REQUIRED ACTION.
Transcription task. Write out each entry verbatim and exclude any image.

[Items from a data source]
>>>>

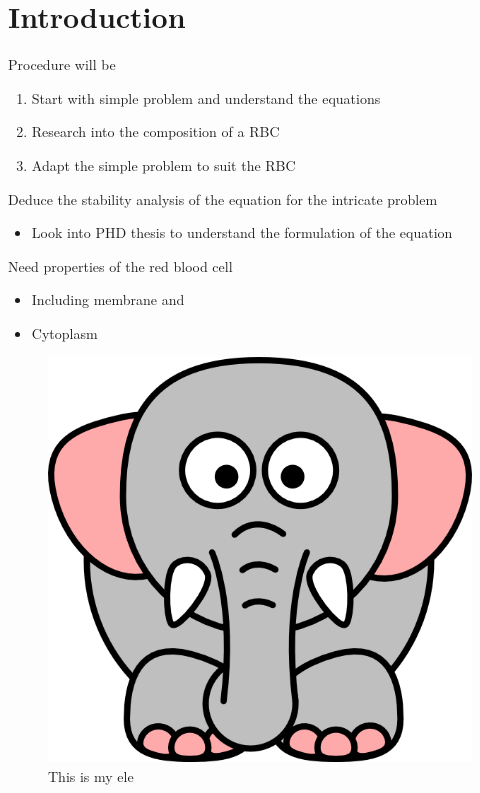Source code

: \section{Introduction}


\noindent  
Procedure will be
\begin{enumerate}
	\item Start with simple problem and understand the equations
	\item	Research into the composition of a RBC
	\item	Adapt the simple problem to suit the RBC
\end{enumerate}

\noindent Deduce the stability analysis of the equation for the intricate problem 
\begin{itemize}
	\item Look into PHD thesis to understand the formulation of the equation
\end{itemize}

\noindent Need properties of the red blood cell
\begin{itemize}
	\item Including membrane and
	\item Cytoplasm
\end{itemize}





\begin{figure}[H]
	\centering

		\includegraphics[width=0.5\linewidth]{fig/ele}

	\caption{This is my ele  }
	\label{fig.ele}
\end{figure}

<<<<

RESPONSE AREA.
Source code

: \section{Introduction}


\noindent  
Procedure will be
\begin{enumerate}
	\item Start with simple problem and understand the equations
	\item	Research into the composition of a RBC
	\item	Adapt the simple problem to suit the RBC
\end{enumerate}

\noindent Deduce the stability analysis of the equation for the intricate problem 
\begin{itemize}
	\item Look into PHD thesis to understand the formulation of the equation
\end{itemize}

\noindent Need properties of the red blood cell
\begin{itemize}
	\item Including membrane and
	\item Cytoplasm
\end{itemize}





\begin{figure}[H]
	\centering

		\includegraphics[width=0.5\linewidth]{fig/ele}

	\caption{This is my ele  }
	\label{fig.ele}
\end{figure}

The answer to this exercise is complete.